ONNX Runtime Generative AI

Run generative AI models with ONNX Runtime.

This library provides the generative AI loop for ONNX models, including inference with ONNX Runtime, logits processing, search and sampling, and KV cache management.

Users can call a high level generate() method, or run each iteration of the model in a loop.

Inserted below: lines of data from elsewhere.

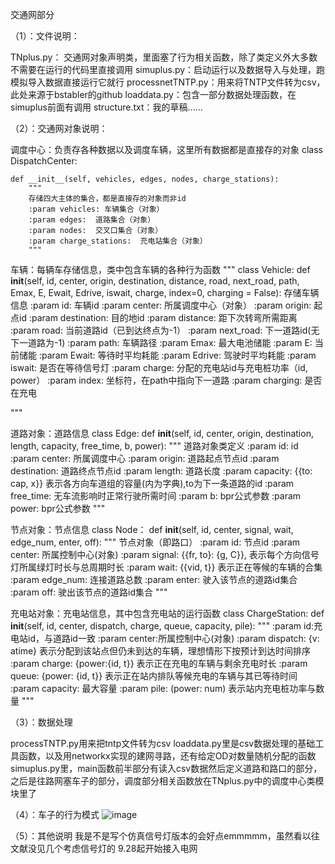 交通网部分

（1）：文件说明：

TNplus.py： 交通网对象声明类，里面塞了行为相关函数，除了类定义外大多数不需要在运行的代码里直接调用
simuplus.py：启动运行以及数据导入与处理，跑模拟导入数据直接运行它就行
processnetTNTP.py：用来将TNTP文件转为csv，此处来源于bstabler的github
loaddata.py：包含一部分数据处理函数，在simuplus前面有调用
structure.txt：我的草稿......



（2）：交通网对象说明：

调度中心：负责存各种数据以及调度车辆，这里所有数据都是直接存的对象
class DispatchCenter:

    def __init__(self, vehicles, edges, nodes, charge_stations):
        """
        存储四大主体的集合，都是直接存的对象而非id
        :param vehicles: 车辆集合（对象）
        :param edges:  道路集合（对象）
        :param nodes:  交叉口集合（对象）
        :param charge_stations:  充电站集合（对象）
        """

车辆：每辆车存储信息，类中包含车辆的各种行为函数
"""
class Vehicle:
    def __init__(self, id, center, origin, destination, distance, road, next_road, path, Emax, E, Ewait, Edrive, iswait, charge, index=0, charging = False): 
        存储车辆信息
        :param id: 车辆id
        :param center: 所属调度中心（对象）
        :param origin: 起点id
        :param destination: 目的地id
        :param distance: 距下次转弯所需距离
        :param road: 当前道路id（已到达终点为-1）
        :param next_road: 下一道路id(无下一道路为-1)
        :param path: 车辆路径
        :param Emax: 最大电池储能
        :param E: 当前储能
        :param Ewait: 等待时平均耗能
        :param Edrive: 驾驶时平均耗能
        :param iswait: 是否在等待信号灯
        :param charge: 分配的充电站id与充电桩功率（id, power）
        :param index: 坐标符，在path中指向下一道路
        :param charging: 是否在充电
        
"""


道路对象：道路信息
class Edge: 
    def __init__(self, id, center, origin, destination, length, capacity, free_time, b, power):
        """
        道路对象类定义
        :param id: id
        :param center: 所属调度中心
        :param origin: 道路起点节点id
        :param destination: 道路终点节点id
        :param length: 道路长度
        :param capacity: {{to: cap, x}} 表示各方向车道组的容量(内为字典),to为下一条道路的id
        :param free_time: 无车流影响时正常行驶所需时间
        :param b: bpr公式参数
        :param power: bpr公式参数
        """


节点对象：节点信息
class Node：
    def __init__(self, id, center, signal, wait, edge_num, enter, off):
        """
        节点对象（即路口）
        :param id: 节点id
        :param center: 所属控制中心(对象)
        :param signal: {{fr, to}: {g, C}}, 表示每个方向信号灯所属绿灯时长与总周期时长
        :param wait: {{vid, t}} 表示正在等候的车辆的合集
        :param edge_num: 连接道路总数
        :param enter: 驶入该节点的道路id集合
        :param off: 驶出该节点的道路id集合
        """

充电站对象：充电站信息，其中包含充电站的运行函数
class ChargeStation:
    def __init__(self, id, center, dispatch, charge, queue, capacity, pile):
        """
        :param id:充电站id，与道路id一致
        :param center:所属控制中心(对象)
        :param dispatch: {v: atime} 表示分配到该站点但仍未到达的车辆，理想情形下按预计到达时间排序
        :param charge: {power:{id, t}} 表示正在充电的车辆与剩余充电时长
        :param queue: {power: {id, t}} 表示正在站内排队等候充电的车辆与其已等待时间
        :param capacity: 最大容量
        :param pile: (power: num) 表示站内充电桩功率与数量
        """



（3）：数据处理

processTNTP.py用来把tntp文件转为csv
loaddata.py里是csv数据处理的基础工具函数，以及用networkx实现的建网寻路，还有给定OD对数量随机分配的函数
simuplus.py里，main函数前半部分有读入csv数据然后定义道路和路口的部分，之后是往路网塞车子的部分，调度部分相关函数放在TNplus.py中的调度中心类模块里了



（4）：车子的行为模式
![image](https://github.com/user-attachments/assets/2cb77a74-2520-456d-9ba7-d25084b372cf)


（5）：其他说明
我是不是写个仿真信号灯版本的会好点emmmmm，虽然看以往文献没见几个考虑信号灯的
9.28起开始接入电网

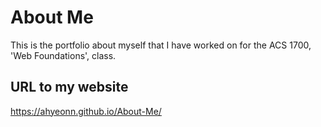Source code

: # About Me
This is the portfolio about myself that I have worked on for the ACS 1700, 'Web Foundations', class.

## URL to my website
https://ahyeonn.github.io/About-Me/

Support greedy/beam search and TopP, TopK sampling to generate token sequences
Built in logits processing like repetition penalties
Easy custom scoring

Features

Supported model architectures:
- Gemma
- LLaMA
- Mistral
- Phi-2
Supported targets:
- CPU
- GPU (CUDA)
Supported sampling features
- Beam search
- Greedy search
- Top P/Top K
APIs
- Python
- C#
- C/C++

Coming very soon

Support for the Whisper model architectures
Support for DirectML

Roadmap

Automatic model download and cache
More model architectures

Sample code for phi-2 in Python

Install onnxruntime-genai.

(Temporary) Build and install from source according to the instructions below.

import onnxruntime_genai as og

model = og.Model(f'models/microsoft/phi-2', device_type)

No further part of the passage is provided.